Further south ambulance crews were called to Ballina and Byron Bay for a dislocated shoulder and drunk beach goers.

“All in all it’s been a good day and volunteer life savers across the state have been been on top of their game. So far nothing bad has occurred,” Surf Life Saving NSW spokesperson Matt Miller told AAP.

In Perth, surf life savers also had a “pretty good day” with a spinal injury and dislocated shoulder among the few incidents reported.

Alice Springs mayor Damien Ryan said the aquatic centre was the hot spot for the town on a rainy Christmas.

“In other parts of the world they sing about a white christmas,” he told ABC Radio.

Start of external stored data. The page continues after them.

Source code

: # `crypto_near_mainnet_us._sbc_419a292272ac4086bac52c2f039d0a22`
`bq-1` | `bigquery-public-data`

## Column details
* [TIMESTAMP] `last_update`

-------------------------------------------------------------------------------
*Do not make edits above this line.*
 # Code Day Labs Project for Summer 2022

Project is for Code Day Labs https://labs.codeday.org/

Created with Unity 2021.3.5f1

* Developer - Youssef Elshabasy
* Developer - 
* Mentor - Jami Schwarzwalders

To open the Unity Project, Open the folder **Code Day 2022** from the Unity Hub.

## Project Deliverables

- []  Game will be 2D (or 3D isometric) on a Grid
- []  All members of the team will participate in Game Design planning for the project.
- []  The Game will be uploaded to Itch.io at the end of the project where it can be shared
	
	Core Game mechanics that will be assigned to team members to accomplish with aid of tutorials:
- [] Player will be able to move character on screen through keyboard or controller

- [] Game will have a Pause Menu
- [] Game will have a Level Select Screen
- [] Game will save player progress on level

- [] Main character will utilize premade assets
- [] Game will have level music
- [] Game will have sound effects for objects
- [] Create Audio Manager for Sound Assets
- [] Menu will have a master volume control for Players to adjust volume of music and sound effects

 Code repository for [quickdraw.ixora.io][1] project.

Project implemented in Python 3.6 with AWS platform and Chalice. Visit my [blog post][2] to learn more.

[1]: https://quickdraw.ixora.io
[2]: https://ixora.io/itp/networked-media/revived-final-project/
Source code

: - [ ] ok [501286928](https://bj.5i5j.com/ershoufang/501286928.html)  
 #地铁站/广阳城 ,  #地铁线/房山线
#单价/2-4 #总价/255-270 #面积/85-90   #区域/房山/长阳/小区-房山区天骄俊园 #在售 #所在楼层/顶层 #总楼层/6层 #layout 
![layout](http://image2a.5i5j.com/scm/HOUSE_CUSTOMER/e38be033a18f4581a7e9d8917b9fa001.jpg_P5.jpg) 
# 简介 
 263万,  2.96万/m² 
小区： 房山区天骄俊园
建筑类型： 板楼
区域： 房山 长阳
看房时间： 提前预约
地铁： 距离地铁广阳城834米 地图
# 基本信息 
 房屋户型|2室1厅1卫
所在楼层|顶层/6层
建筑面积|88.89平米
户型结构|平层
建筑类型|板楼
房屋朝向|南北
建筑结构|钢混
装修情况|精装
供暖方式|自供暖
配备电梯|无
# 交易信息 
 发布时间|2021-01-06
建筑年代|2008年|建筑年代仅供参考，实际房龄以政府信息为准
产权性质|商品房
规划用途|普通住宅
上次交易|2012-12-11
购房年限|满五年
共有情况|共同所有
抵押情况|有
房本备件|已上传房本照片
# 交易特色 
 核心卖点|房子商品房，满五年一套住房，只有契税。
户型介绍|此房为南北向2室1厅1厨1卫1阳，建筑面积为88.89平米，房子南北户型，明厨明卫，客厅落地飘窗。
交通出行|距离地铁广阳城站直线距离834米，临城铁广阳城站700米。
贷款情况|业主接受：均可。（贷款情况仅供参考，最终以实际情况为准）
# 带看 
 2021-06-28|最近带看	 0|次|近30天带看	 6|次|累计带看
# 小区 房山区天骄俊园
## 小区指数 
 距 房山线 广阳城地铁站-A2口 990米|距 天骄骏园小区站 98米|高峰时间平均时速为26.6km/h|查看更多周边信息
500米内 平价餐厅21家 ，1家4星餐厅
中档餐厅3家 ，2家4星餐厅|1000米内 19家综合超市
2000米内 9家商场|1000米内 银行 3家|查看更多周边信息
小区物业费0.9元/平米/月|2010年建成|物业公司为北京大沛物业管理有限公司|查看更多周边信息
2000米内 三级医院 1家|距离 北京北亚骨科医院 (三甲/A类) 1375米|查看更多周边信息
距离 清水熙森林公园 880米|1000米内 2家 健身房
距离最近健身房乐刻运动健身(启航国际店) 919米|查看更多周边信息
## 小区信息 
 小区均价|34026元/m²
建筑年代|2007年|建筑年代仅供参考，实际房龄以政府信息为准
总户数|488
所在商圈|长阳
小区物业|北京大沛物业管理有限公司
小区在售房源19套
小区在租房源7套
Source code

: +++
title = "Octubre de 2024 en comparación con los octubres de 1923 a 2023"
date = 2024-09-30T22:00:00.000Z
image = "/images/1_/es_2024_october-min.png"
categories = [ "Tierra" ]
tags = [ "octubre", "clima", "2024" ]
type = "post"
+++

“But this morning when I got up and the rain clouds were halfway down the wonderful Macdonnell Ranges. It looked like they were snow capped – it was pretty close for us.”

In Melbourne, where temperatures reached 31.8C, Santa dropped by the Royal Children’s Hospital to distribute gifts.

Also benefiting from the Christmas spirit were two Victorian families who had their presents stolen overnight.

Their Wodonga neighbours banded together and donated gifts to them.

Further afield, the thoughts of many Australian families were with the 2200 Australian troops deployed overseas.

Despite the end to Australia’s mission in Uruzgan province and the return of troops just before Christmas, 500 remain in Afghanistan.

Major General Craig Orme, Commander Joint Task Force in the Middle East, said senior officers would spend Christmas Day visiting troops in the region.

“Christmas on operations is a hard time. The work continues and the absence from family and friends is reinforced,” he said in a statement,

“But our personnel deployed across the Middle East Area of Operations will make time to mark the occasion with their deployed family.”